> _Problem details_: Which lines of the entries below run from the one holding "Precedence(e1, e2) ->" to the one holding "let (new_false_e, new_false_vars)", inclusive? Set down exactly those lines and no others.

···

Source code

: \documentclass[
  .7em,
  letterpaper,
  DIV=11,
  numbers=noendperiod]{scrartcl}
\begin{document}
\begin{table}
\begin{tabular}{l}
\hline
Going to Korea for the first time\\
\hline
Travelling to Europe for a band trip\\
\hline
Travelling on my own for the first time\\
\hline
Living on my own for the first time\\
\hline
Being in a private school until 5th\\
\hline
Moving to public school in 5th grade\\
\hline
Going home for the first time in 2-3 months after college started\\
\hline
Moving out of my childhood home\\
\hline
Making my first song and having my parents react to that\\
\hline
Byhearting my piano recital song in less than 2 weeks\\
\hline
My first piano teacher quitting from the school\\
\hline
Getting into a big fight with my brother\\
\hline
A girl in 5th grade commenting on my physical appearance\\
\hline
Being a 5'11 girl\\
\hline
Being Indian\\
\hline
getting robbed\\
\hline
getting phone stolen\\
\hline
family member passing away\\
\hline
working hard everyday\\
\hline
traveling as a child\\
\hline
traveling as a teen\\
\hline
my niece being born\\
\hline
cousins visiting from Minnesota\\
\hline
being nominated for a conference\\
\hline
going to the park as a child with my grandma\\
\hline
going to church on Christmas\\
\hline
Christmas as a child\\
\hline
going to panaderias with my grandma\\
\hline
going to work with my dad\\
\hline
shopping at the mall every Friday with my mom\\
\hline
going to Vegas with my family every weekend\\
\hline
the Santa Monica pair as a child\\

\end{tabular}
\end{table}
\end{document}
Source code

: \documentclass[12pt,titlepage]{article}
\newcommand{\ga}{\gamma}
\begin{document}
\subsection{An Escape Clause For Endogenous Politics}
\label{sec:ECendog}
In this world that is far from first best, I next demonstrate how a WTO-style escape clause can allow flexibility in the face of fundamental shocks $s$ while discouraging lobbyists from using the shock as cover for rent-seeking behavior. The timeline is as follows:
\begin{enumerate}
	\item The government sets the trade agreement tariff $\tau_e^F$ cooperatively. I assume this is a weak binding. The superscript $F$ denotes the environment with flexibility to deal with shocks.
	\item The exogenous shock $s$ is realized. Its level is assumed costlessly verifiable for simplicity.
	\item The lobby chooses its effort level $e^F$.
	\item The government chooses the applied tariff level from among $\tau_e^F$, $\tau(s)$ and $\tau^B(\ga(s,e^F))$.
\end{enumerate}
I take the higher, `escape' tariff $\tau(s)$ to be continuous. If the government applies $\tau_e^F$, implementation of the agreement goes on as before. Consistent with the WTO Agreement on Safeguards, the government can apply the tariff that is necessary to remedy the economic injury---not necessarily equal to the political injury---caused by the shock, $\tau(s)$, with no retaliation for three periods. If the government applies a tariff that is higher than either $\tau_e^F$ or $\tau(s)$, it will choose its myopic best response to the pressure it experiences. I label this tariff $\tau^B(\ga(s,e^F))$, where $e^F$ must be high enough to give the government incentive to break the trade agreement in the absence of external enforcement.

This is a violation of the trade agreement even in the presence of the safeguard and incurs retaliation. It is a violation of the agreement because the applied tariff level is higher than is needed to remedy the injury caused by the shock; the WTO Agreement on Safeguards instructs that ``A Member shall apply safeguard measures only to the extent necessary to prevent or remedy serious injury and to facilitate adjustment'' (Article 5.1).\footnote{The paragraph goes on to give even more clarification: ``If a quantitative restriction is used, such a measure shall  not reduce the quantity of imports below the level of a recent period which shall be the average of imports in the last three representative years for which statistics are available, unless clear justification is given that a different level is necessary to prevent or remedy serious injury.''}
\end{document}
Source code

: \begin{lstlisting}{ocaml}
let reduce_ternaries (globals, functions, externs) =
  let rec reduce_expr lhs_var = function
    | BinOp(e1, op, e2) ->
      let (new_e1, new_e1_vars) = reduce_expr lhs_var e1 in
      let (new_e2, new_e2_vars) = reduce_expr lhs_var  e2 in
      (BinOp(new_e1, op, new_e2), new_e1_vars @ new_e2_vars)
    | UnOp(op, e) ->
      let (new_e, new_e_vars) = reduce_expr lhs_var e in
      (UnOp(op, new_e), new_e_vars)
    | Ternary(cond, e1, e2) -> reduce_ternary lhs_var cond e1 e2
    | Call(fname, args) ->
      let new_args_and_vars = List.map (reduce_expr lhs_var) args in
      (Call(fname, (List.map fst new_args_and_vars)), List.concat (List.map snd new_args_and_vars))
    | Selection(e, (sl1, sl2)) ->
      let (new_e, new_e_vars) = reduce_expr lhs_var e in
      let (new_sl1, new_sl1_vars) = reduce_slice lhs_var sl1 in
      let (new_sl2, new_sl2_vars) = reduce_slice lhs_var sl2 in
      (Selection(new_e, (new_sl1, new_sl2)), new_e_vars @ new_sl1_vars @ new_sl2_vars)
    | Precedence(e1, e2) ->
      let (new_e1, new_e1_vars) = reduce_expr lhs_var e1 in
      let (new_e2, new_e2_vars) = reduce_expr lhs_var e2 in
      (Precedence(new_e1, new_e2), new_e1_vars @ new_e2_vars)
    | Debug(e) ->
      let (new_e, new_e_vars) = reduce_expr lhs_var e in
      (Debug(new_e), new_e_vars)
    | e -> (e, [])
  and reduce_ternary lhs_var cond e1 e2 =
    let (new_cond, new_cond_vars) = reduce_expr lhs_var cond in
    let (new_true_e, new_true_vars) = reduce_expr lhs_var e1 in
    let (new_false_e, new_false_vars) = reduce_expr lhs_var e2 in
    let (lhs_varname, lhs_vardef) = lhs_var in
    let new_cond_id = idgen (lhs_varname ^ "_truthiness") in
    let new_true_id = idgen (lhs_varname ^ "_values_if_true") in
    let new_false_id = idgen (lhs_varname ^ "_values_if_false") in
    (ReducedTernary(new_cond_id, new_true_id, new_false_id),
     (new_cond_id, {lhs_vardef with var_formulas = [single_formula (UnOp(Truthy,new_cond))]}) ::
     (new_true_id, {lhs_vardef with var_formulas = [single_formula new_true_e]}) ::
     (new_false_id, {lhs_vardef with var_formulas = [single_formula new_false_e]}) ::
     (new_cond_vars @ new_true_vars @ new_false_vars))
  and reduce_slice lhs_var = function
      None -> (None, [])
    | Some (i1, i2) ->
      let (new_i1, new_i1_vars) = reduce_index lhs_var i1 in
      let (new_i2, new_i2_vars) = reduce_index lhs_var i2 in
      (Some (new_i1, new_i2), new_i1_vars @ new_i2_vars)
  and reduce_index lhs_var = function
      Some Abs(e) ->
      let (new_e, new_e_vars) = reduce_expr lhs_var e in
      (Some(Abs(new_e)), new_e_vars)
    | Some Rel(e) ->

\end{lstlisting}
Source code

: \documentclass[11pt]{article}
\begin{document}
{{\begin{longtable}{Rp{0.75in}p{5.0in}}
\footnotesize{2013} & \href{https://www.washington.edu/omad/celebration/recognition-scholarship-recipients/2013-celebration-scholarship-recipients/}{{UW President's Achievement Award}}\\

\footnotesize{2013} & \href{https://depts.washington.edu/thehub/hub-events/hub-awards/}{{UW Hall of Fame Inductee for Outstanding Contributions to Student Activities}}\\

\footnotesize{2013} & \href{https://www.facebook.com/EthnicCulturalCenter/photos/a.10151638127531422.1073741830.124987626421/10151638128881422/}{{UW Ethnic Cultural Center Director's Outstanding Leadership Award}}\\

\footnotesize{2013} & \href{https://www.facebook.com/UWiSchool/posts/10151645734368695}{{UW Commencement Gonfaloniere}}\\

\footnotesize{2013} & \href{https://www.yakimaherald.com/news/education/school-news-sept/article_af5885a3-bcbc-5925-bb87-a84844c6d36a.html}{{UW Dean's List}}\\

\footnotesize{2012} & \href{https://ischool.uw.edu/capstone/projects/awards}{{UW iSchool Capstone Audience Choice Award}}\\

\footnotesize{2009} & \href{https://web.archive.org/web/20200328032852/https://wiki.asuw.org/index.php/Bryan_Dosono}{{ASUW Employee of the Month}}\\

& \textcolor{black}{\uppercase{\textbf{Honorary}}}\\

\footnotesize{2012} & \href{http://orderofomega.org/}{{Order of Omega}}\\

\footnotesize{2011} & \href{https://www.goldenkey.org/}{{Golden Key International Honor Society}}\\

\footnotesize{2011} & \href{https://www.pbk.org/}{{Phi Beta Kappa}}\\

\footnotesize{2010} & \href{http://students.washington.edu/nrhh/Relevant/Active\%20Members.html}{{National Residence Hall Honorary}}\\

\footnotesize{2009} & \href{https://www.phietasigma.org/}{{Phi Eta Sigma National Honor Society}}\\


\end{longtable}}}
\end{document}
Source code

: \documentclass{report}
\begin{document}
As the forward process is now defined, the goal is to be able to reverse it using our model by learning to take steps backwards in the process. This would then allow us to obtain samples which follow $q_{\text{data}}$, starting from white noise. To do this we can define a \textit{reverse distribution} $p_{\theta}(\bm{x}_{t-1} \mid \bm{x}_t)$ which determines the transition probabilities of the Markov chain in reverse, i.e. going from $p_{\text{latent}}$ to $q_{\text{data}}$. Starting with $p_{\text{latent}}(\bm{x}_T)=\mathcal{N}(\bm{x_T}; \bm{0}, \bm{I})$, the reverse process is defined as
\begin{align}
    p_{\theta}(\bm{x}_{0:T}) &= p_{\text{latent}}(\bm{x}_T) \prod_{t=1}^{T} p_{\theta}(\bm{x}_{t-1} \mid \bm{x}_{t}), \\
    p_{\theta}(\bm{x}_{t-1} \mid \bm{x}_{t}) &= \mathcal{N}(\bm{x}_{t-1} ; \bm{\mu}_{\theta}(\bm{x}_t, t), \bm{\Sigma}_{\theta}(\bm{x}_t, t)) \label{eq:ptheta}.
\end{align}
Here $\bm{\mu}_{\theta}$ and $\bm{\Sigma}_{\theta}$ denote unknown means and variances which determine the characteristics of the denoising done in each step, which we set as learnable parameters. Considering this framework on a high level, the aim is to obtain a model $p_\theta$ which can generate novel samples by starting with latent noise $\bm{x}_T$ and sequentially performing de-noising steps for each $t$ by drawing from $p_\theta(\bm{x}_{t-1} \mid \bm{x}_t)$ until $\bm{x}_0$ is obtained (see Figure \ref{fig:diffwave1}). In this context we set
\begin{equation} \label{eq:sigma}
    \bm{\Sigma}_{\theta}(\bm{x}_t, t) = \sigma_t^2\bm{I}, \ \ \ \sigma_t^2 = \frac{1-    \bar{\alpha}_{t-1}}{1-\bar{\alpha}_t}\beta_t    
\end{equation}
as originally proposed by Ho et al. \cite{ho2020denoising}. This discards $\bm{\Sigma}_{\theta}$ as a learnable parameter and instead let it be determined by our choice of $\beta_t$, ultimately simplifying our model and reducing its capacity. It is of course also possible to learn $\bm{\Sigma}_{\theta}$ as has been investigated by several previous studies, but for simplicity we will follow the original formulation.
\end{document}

···

> _Exercise result_:
    | Precedence(e1, e2) ->
      let (new_e1, new_e1_vars) = reduce_expr lhs_var e1 in
      let (new_e2, new_e2_vars) = reduce_expr lhs_var e2 in
      (Precedence(new_e1, new_e2), new_e1_vars @ new_e2_vars)
    | Debug(e) ->
      let (new_e, new_e_vars) = reduce_expr lhs_var e in
      (Debug(new_e), new_e_vars)
    | e -> (e, [])
  and reduce_ternary lhs_var cond e1 e2 =
    let (new_cond, new_cond_vars) = reduce_expr lhs_var cond in
    let (new_true_e, new_true_vars) = reduce_expr lhs_var e1 in
    let (new_false_e, new_false_vars) = reduce_expr lhs_var e2 in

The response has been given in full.